Perhaps a thousand years from now, Hamilton thought, we will see that our current truths, too, were not the eternal verities we took them for, but rather another step on the same journey, leading perhaps toward a truth we do not now understand and may forever fail to comprehend. We must not despise ourselves, Herjellsen had cried, even though we shall pass, and shall be superseded in our turn, for we are a moment in a grand journey, one that began in the caves and must someday, if we do not slay ourselves, take us to the stars.
I have an appointment, he had laughed, with Arcturus, and with infinities beyond.
But Herjellsen was dying.
He was mad.
Hamilton went to the door of the room, and looked out into the Rhodesian night.
The work of Herjellsen had nothing to do with the stars.
Why should he insist that it did?
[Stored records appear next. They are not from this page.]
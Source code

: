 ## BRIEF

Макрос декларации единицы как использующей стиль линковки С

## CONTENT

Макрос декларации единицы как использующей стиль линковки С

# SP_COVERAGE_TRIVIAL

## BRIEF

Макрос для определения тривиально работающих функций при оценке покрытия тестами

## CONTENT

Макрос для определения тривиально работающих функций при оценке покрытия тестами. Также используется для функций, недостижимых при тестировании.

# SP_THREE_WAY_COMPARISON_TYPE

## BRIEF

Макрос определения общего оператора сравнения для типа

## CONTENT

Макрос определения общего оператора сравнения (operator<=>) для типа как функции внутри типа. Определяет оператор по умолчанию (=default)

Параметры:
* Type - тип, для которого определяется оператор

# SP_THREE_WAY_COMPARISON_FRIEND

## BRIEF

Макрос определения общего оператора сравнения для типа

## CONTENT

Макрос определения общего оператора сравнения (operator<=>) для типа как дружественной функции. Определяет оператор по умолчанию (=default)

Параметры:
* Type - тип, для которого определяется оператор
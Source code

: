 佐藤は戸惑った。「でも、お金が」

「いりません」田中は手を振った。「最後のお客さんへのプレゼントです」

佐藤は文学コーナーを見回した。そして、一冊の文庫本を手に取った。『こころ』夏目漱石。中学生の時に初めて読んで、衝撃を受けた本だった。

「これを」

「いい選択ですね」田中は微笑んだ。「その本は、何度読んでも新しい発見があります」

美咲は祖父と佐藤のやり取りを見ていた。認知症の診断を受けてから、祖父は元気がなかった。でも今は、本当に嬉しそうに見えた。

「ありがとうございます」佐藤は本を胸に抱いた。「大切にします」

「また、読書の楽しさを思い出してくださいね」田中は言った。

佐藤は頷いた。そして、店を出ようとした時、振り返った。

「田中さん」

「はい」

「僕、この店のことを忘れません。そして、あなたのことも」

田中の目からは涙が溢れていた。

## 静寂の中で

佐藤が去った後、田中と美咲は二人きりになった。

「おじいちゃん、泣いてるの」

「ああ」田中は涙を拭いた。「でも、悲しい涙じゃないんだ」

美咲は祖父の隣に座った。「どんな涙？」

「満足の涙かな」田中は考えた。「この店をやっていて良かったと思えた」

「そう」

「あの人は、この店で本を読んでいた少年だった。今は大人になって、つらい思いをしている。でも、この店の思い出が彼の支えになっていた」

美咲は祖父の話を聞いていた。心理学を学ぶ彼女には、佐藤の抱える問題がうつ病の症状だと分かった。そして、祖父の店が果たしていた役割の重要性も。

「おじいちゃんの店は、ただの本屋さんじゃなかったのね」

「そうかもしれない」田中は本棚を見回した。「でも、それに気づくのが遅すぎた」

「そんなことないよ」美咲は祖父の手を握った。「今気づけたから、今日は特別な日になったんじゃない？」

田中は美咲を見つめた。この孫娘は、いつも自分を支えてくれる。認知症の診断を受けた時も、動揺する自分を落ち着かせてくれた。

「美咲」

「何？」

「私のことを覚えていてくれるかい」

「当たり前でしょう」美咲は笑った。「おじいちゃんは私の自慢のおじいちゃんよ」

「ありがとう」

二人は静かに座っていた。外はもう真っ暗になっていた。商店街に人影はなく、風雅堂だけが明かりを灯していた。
He was mad.
Hamilton looked back at the artifact on the table. It weighed 2.1 kilograms. Anthropologists would have termed it a tool. It was a weapon.
Herjellsen’s work did not have to do with the stars.
What is on the other side of our sensations? Is it truly atoms and the void, or is it an alternative reality?
We may only postulate, and test.
Hamilton could hear the generator now. A black servant was crossing the compound, a box on his shoulder.
There were only two blacks in the compound. The moon seemed bright over the high, wire fence.
Hamilton stepped out on the porch. It would not be wise to stay outdoors too long. It was late in summer.
Hamilton looked at the moon. Then, Hamilton looked at the stars.